■ TASK GOAL
A verbatim transcript of the data below is required, images omitted.

--- START ---

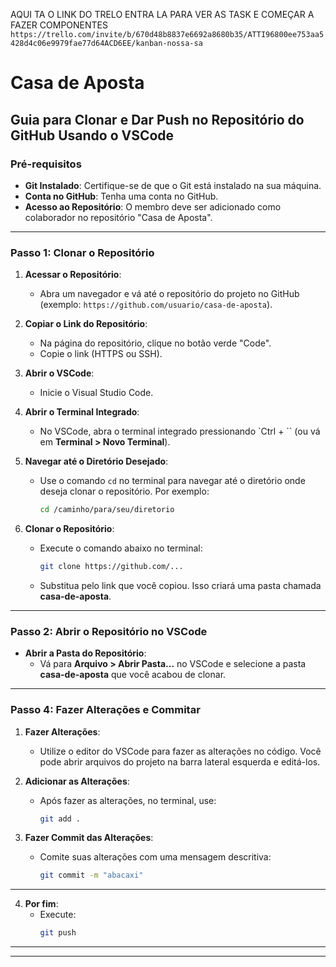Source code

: 
AQUI TA O LINK DO TRELO ENTRA LA PARA VER AS TASK E COMEÇAR A FAZER COMPONENTES `https://trello.com/invite/b/670d48b8837e6692a8680b35/ATTI96800ee753aa5428d4c06e9979fae77d64ACD6EE/kanban-nossa-sa`


# Casa de Aposta

## Guia para Clonar e Dar Push no Repositório do GitHub Usando o VSCode

### Pré-requisitos
- **Git Instalado**: Certifique-se de que o Git está instalado na sua máquina.
- **Conta no GitHub**: Tenha uma conta no GitHub.
- **Acesso ao Repositório**: O membro deve ser adicionado como colaborador no repositório "Casa de Aposta".

---

### **Passo 1: Clonar o Repositório**

1. **Acessar o Repositório**:
   - Abra um navegador e vá até o repositório do projeto no GitHub (exemplo: `https://github.com/usuario/casa-de-aposta`).

2. **Copiar o Link do Repositório**:
   - Na página do repositório, clique no botão verde "Code".
   - Copie o link (HTTPS ou SSH).

3. **Abrir o VSCode**:
   - Inicie o Visual Studio Code.

4. **Abrir o Terminal Integrado**:
   - No VSCode, abra o terminal integrado pressionando `Ctrl + `` (ou vá em **Terminal > Novo Terminal**).

5. **Navegar até o Diretório Desejado**:
   - Use o comando `cd` no terminal para navegar até o diretório onde deseja clonar o repositório. Por exemplo:
     ```bash
     cd /caminho/para/seu/diretorio
     ```

6. **Clonar o Repositório**:
   - Execute o comando abaixo no terminal:
     ```bash
     git clone https://github.com/...
     ```
   - Substitua pelo link que você copiou. Isso criará uma pasta chamada **casa-de-aposta**.

---

### **Passo 2: Abrir o Repositório no VSCode**

- **Abrir a Pasta do Repositório**:
  - Vá para **Arquivo > Abrir Pasta...** no VSCode e selecione a pasta **casa-de-aposta** que você acabou de clonar.

---


### **Passo 4: Fazer Alterações e Commitar**

1. **Fazer Alterações**:
   - Utilize o editor do VSCode para fazer as alterações no código. Você pode abrir arquivos do projeto na barra lateral esquerda e editá-los.

2. **Adicionar as Alterações**:
   - Após fazer as alterações, no terminal, use:
     ```bash
     git add .
     ```

3. **Fazer Commit das Alterações**:
   - Comite suas alterações com uma mensagem descritiva:
     ```bash
     git commit -m "abacaxi"
     ```

---



4. **Por fim**:
   - Execute:
     ```bash
     git push
     ```

---



---


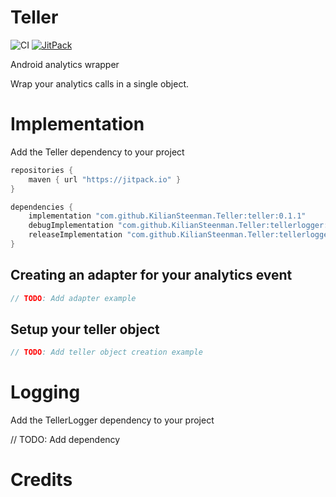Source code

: # Teller

![CI](https://github.com/KilianSteenman/Teller/workflows/Android%20CI/badge.svg?branch=master)
[![JitPack](https://jitpack.io/v/KilianSteenman/Teller.svg)](https://jitpack.io/#KilianSteenman/Teller)

Android analytics wrapper

Wrap your analytics calls in a single object.

# Implementation

Add the Teller dependency to your project

```groovy
repositories {
    maven { url "https://jitpack.io" }
}
```

```groovy
dependencies {
    implementation "com.github.KilianSteenman.Teller:teller:0.1.1"
    debugImplementation "com.github.KilianSteenman.Teller:tellerlogger:0.1.1"
    releaseImplementation "com.github.KilianSteenman.Teller:tellerlogger-noop:0.1.1"
}
```

## Creating an adapter for your analytics event

```kotlin
// TODO: Add adapter example
```

## Setup your teller object

```kotlin
// TODO: Add teller object creation example
```

# Logging

Add the TellerLogger dependency to your project

// TODO: Add dependency

# Credits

--- END ---

■ YOUR SOLUTION
Source code

: 
AQUI TA O LINK DO TRELO ENTRA LA PARA VER AS TASK E COMEÇAR A FAZER COMPONENTES `https://trello.com/invite/b/670d48b8837e6692a8680b35/ATTI96800ee753aa5428d4c06e9979fae77d64ACD6EE/kanban-nossa-sa`


# Casa de Aposta

## Guia para Clonar e Dar Push no Repositório do GitHub Usando o VSCode

### Pré-requisitos
- **Git Instalado**: Certifique-se de que o Git está instalado na sua máquina.
- **Conta no GitHub**: Tenha uma conta no GitHub.
- **Acesso ao Repositório**: O membro deve ser adicionado como colaborador no repositório "Casa de Aposta".

---

### **Passo 1: Clonar o Repositório**

1. **Acessar o Repositório**:
   - Abra um navegador e vá até o repositório do projeto no GitHub (exemplo: `https://github.com/usuario/casa-de-aposta`).

2. **Copiar o Link do Repositório**:
   - Na página do repositório, clique no botão verde "Code".
   - Copie o link (HTTPS ou SSH).

3. **Abrir o VSCode**:
   - Inicie o Visual Studio Code.

4. **Abrir o Terminal Integrado**:
   - No VSCode, abra o terminal integrado pressionando `Ctrl + `` (ou vá em **Terminal > Novo Terminal**).

5. **Navegar até o Diretório Desejado**:
   - Use o comando `cd` no terminal para navegar até o diretório onde deseja clonar o repositório. Por exemplo:
     ```bash
     cd /caminho/para/seu/diretorio
     ```

6. **Clonar o Repositório**:
   - Execute o comando abaixo no terminal:
     ```bash
     git clone https://github.com/...
     ```
   - Substitua pelo link que você copiou. Isso criará uma pasta chamada **casa-de-aposta**.

---

### **Passo 2: Abrir o Repositório no VSCode**

- **Abrir a Pasta do Repositório**:
  - Vá para **Arquivo > Abrir Pasta...** no VSCode e selecione a pasta **casa-de-aposta** que você acabou de clonar.

---


### **Passo 4: Fazer Alterações e Commitar**

1. **Fazer Alterações**:
   - Utilize o editor do VSCode para fazer as alterações no código. Você pode abrir arquivos do projeto na barra lateral esquerda e editá-los.

2. **Adicionar as Alterações**:
   - Após fazer as alterações, no terminal, use:
     ```bash
     git add .
     ```

3. **Fazer Commit das Alterações**:
   - Comite suas alterações com uma mensagem descritiva:
     ```bash
     git commit -m "abacaxi"
     ```

---



4. **Por fim**:
   - Execute:
     ```bash
     git push
     ```

---



---


Source code

: # Teller

![CI](https://github.com/KilianSteenman/Teller/workflows/Android%20CI/badge.svg?branch=master)
[![JitPack](https://jitpack.io/v/KilianSteenman/Teller.svg)](https://jitpack.io/#KilianSteenman/Teller)

Android analytics wrapper

Wrap your analytics calls in a single object.

# Implementation

Add the Teller dependency to your project

```groovy
repositories {
    maven { url "https://jitpack.io" }
}
```

```groovy
dependencies {
    implementation "com.github.KilianSteenman.Teller:teller:0.1.1"
    debugImplementation "com.github.KilianSteenman.Teller:tellerlogger:0.1.1"
    releaseImplementation "com.github.KilianSteenman.Teller:tellerlogger-noop:0.1.1"
}
```

## Creating an adapter for your analytics event

```kotlin
// TODO: Add adapter example
```

## Setup your teller object

```kotlin
// TODO: Add teller object creation example
```

# Logging

Add the TellerLogger dependency to your project

// TODO: Add dependency

# Credits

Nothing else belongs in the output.